____ Entries supplied

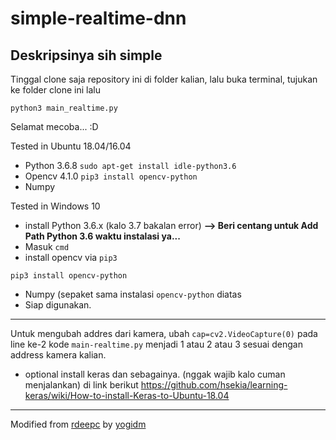 # simple-realtime-dnn

## Deskripsinya sih simple

Tinggal clone saja repository ini di folder kalian, lalu buka terminal, tujukan ke folder clone ini lalu

```
python3 main_realtime.py
```

Selamat mecoba... :D 


Tested in Ubuntu 18.04/16.04
- Python 3.6.8 `sudo apt-get install idle-python3.6`
- Opencv 4.1.0 `pip3 install opencv-python`
- Numpy

Tested in Windows 10
- install Python 3.6.x (kalo 3.7 bakalan error) <b> --> Beri centang untuk Add Path Python 3.6 waktu instalasi ya... </b>
- Masuk `cmd`
- install opencv via `pip3`
```
pip3 install opencv-python
```
- Numpy (sepaket sama instalasi `opencv-python` diatas
- Siap digunakan. 

---

Untuk mengubah addres dari kamera, ubah `cap=cv2.VideoCapture(0)` pada line ke-2 kode `main-realtime.py` menjadi 1 atau 2 atau 3 sesuai dengan address kamera kalian. 

- optional install keras dan sebagainya. (nggak wajib kalo cuman menjalankan) di link berikut
https://github.com/hsekia/learning-keras/wiki/How-to-install-Keras-to-Ubuntu-18.04

---
Modified from [rdeepc](https://github.com/rdeepc/ExploreOpencvDnn) by [yogidm](https://github.com/yogidm)

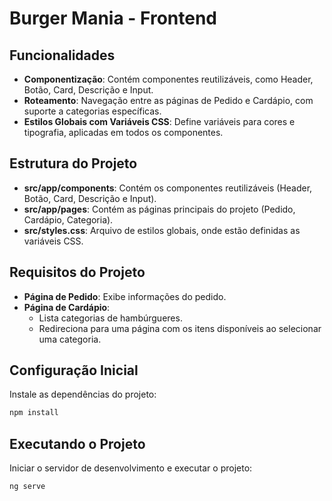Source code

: # Burger Mania - Frontend

## Funcionalidades

- **Componentização**: Contém componentes reutilizáveis, como Header, Botão, Card, Descrição e Input.
- **Roteamento**: Navegação entre as páginas de Pedido e Cardápio, com suporte a categorias específicas.
- **Estilos Globais com Variáveis CSS**: Define variáveis para cores e tipografia, aplicadas em todos os componentes.

## Estrutura do Projeto

- **src/app/components**: Contém os componentes reutilizáveis (Header, Botão, Card, Descrição e Input).
- **src/app/pages**: Contém as páginas principais do projeto (Pedido, Cardápio, Categoria).
- **src/styles.css**: Arquivo de estilos globais, onde estão definidas as variáveis CSS.

## Requisitos do Projeto

- **Página de Pedido**: Exibe informações do pedido.
- **Página de Cardápio**:
  - Lista categorias de hambúrgueres.
  - Redireciona para uma página com os itens disponíveis ao selecionar uma categoria.

## Configuração Inicial

Instale as dependências do projeto:
   
   ```bash
   npm install
   ```
## Executando o Projeto

Iniciar o servidor de desenvolvimento e executar o projeto:

```bash
ng serve
```
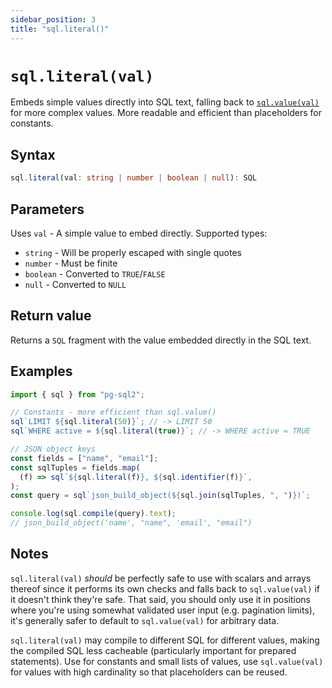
 ```yaml
---
sidebar_position: 3
title: "sql.literal()"
---
```


# `sql.literal(val)`

Embeds simple values directly into SQL text, falling back to [`sql.value(val)`](./sql-value)
for more complex values. More readable and efficient than placeholders for
constants.

## Syntax

```typescript
sql.literal(val: string | number | boolean | null): SQL
```

## Parameters

Uses `val` - A simple value to embed directly. Supported types:

- `string` - Will be properly escaped with single quotes
- `number` - Must be finite
- `boolean` - Converted to `TRUE`/`FALSE`
- `null` - Converted to `NULL`

## Return value

Returns a `SQL` fragment with the value embedded directly in the SQL text.

## Examples

```js
import { sql } from "pg-sql2";

// Constants - more efficient than sql.value()
sql`LIMIT ${sql.literal(50)}`; // -> LIMIT 50
sql`WHERE active = ${sql.literal(true)}`; // -> WHERE active = TRUE

// JSON object keys
const fields = ["name", "email"];
const sqlTuples = fields.map(
  (f) => sql`${sql.literal(f)}, ${sql.identifier(f)}`,
);
const query = sql`json_build_object(${sql.join(sqlTuples, ", ")})`;

console.log(sql.compile(query).text);
// json_build_object('name', "name", 'email', "email")
```

## Notes

`sql.literal(val)` _should_ be perfectly safe to use with scalars and arrays
thereof since it performs its own checks and falls back to `sql.value(val)` if
it doesn't think they're safe. That said, you should only use it in positions
where you're using somewhat validated user input (e.g. pagination limits), it's
generally safer to default to `sql.value(val)` for arbitrary data.

`sql.literal(val)` may compile to different SQL for different values, making the
compiled SQL less cacheable (particularly important for prepared statements).
Use for constants and small lists of values, use `sql.value(val)` for values
with high cardinality so that placeholders can be reused.
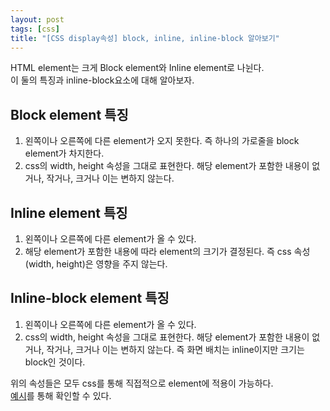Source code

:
 ```yaml
---
layout: post
tags: [css]
title: "[CSS display속성] block, inline, inline-block 알아보기"
---
```

HTML element는 크게 Block element와 Inline element로 나뉜다.  
이 둘의 특징과 inline-block요소에 대해 알아보자.  

## Block element 특징
1. 왼쪽이나 오른쪽에 다른 element가 오지 못한다. 즉 하나의 가로줄을 block element가 차지한다.
2. css의 width, height 속성을 그대로 표현한다. 해당 element가 포함한 내용이 없거나, 작거나, 크거나 이는 변하지 않는다.
  
## Inline element 특징
1. 왼쪽이나 오른쪽에 다른 element가 올 수 있다.
2. 해당 element가 포함한 내용에 따라 element의 크기가 결정된다. 즉 css 속성(width, height)은 영향을 주지 않는다.  
  
## Inline-block element 특징
1. 왼쪽이나 오른쪽에 다른 element가 올 수 있다.
2. css의 width, height 속성을 그대로 표현한다. 해당 element가 포함한 내용이 없거나, 작거나, 크거나 이는 변하지 않는다.
즉 화면 배치는 inline이지만 크기는 block인 것이다.  
   
위의 속성들은 모두 css를 통해 직접적으로 element에 적용이 가능하다.  
[예시](https://codepen.io/collection/AQRJvR)를 통해 확인할 수 있다.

________

**What to work on**
Reproduce the listing above exactly from the line containing "generally safer to" up to and including the line containing "위의 속성들은 모두 css를 통해 직접적으로 element에 적용이 가능하다.", omitting any images and everything outside those lines.

**Reply to the task**
generally safer to default to `sql.value(val)` for arbitrary data.

`sql.literal(val)` may compile to different SQL for different values, making the
compiled SQL less cacheable (particularly important for prepared statements).
Use for constants and small lists of values, use `sql.value(val)` for values
with high cardinality so that placeholders can be reused.
Source code

:
 ```yaml
---
layout: post
tags: [css]
title: "[CSS display속성] block, inline, inline-block 알아보기"
---
```

HTML element는 크게 Block element와 Inline element로 나뉜다.  
이 둘의 특징과 inline-block요소에 대해 알아보자.  

## Block element 특징
1. 왼쪽이나 오른쪽에 다른 element가 오지 못한다. 즉 하나의 가로줄을 block element가 차지한다.
2. css의 width, height 속성을 그대로 표현한다. 해당 element가 포함한 내용이 없거나, 작거나, 크거나 이는 변하지 않는다.
  
## Inline element 특징
1. 왼쪽이나 오른쪽에 다른 element가 올 수 있다.
2. 해당 element가 포함한 내용에 따라 element의 크기가 결정된다. 즉 css 속성(width, height)은 영향을 주지 않는다.  
  
## Inline-block element 특징
1. 왼쪽이나 오른쪽에 다른 element가 올 수 있다.
2. css의 width, height 속성을 그대로 표현한다. 해당 element가 포함한 내용이 없거나, 작거나, 크거나 이는 변하지 않는다.
즉 화면 배치는 inline이지만 크기는 block인 것이다.  
   
위의 속성들은 모두 css를 통해 직접적으로 element에 적용이 가능하다.  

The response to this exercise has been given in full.